This is the palette I use for all of my work and my philosophy is to take only what materials I need for the day and no more. I recomend you try some of these out but you are welcome to use whatever colors or materials that you want. Don’t feel that you have to buy all new pigments just for my class.
If you only want to try one new thing, I would highly recommend the transparent earth yellow pigment if you have never used it.
Pick ONE tube of paint from each color group for a total of 9 colors on your palette
(Opaque Yellow warm)
(Blick Artist) cadmium yellow medium
(Rembrandt) cadmium yellow medium
(Grumbacher) cadmium/Barium yellow Mdm
(Blick artist) cadmium red light
(Rembrandt) cadmium red light
(Grumbacher) grumbacher red
(Winsor Newton) Windsor red
(Transparent earth yellow)
(Old Holland) transparent Oxide yellow lake
(Gamblin) transparent earth yellow
(Rembrandt) transparent oxide yellow
(Grumbacher) transparent yellow oxide
(Transparent earth red)
(Gamblin) transparent earth red
(Rembrandt) transparent oxide red
(Grumbacher) transparent red oxide
(Transparent earth green)
Any brand of Sap Green
I prefer (Grumbacher). Look for the darkest sap green you can find.
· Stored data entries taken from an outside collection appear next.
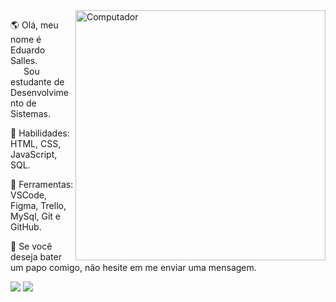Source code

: <img src="https://raw.githubusercontent.com/MicaelliMedeiros/micaellimedeiros/master/image/computer-illustration.png" min-width="400px" max-width="400px" width="400px" align="right" alt="Computador">

<p align="left"> 
 🌎 Olá, meu nome é Eduardo Salles.<br>&emsp;&ensp;Sou estudante de Desenvolvimento de Sistemas.
</p>

<p align="left"> 
 🦄 Habilidades: HTML, CSS, JavaScript, SQL.
</p>

<p align="left"> 
 💼 Ferramentas: VSCode, Figma, Trello, MySql, Git e GitHub.
</p>

<p align="left">
 💌 Se você deseja bater um papo comigo, não hesite em me enviar uma mensagem.
</p>
  
<p align="left">
 <a href="#" alt="Gmail">
 <img src="https://img.shields.io/badge/-Gmail-FF0000?style=flat-         square&labelColor=FF0000&logo=gmail&logoColor=white&link=https://https://mail.google.com/mail/u/0/"/></a>

<a href="https://www.linkedin.com/in/eduardo-salles-277a9771/" alt="Linkedin">
    <img src="https://img.shields.io/badge/LinkedIn-0077B5?style=for-the-badge&logo=linkedin&logoColor=white&link=https://www.linkedin.com/in/eduardo-salles-277a9771/"/></a>
</p>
Any brand of Ultramarine Blue.
Again look for the darkest you can find.
(Gamblin) and (Old Holland) are nice.
(Cool Transparent Red)
Any brand of Alizarin Crimson
I like Winsor Newtons.
Look for a nice dark one.
(Cool Transparent Green)
Phthalo Green (any brand)
(Windsor Newton) Windsor green
Viridian green (if you can't find phthalo)
Again look for the darkest.
(White) large tube
Any brand or type of white you wish
I use (Gamblin) Flake White replacement
Zinc is cooler and more transparent, Titanium and lead are more opaque. Titanium is the brightest.
Lead or Flake is the thickest.
I use Original Liquin. I like its consistency and drying rate. For landscape painting I put some in a tiny 1 oz. Nalgene container.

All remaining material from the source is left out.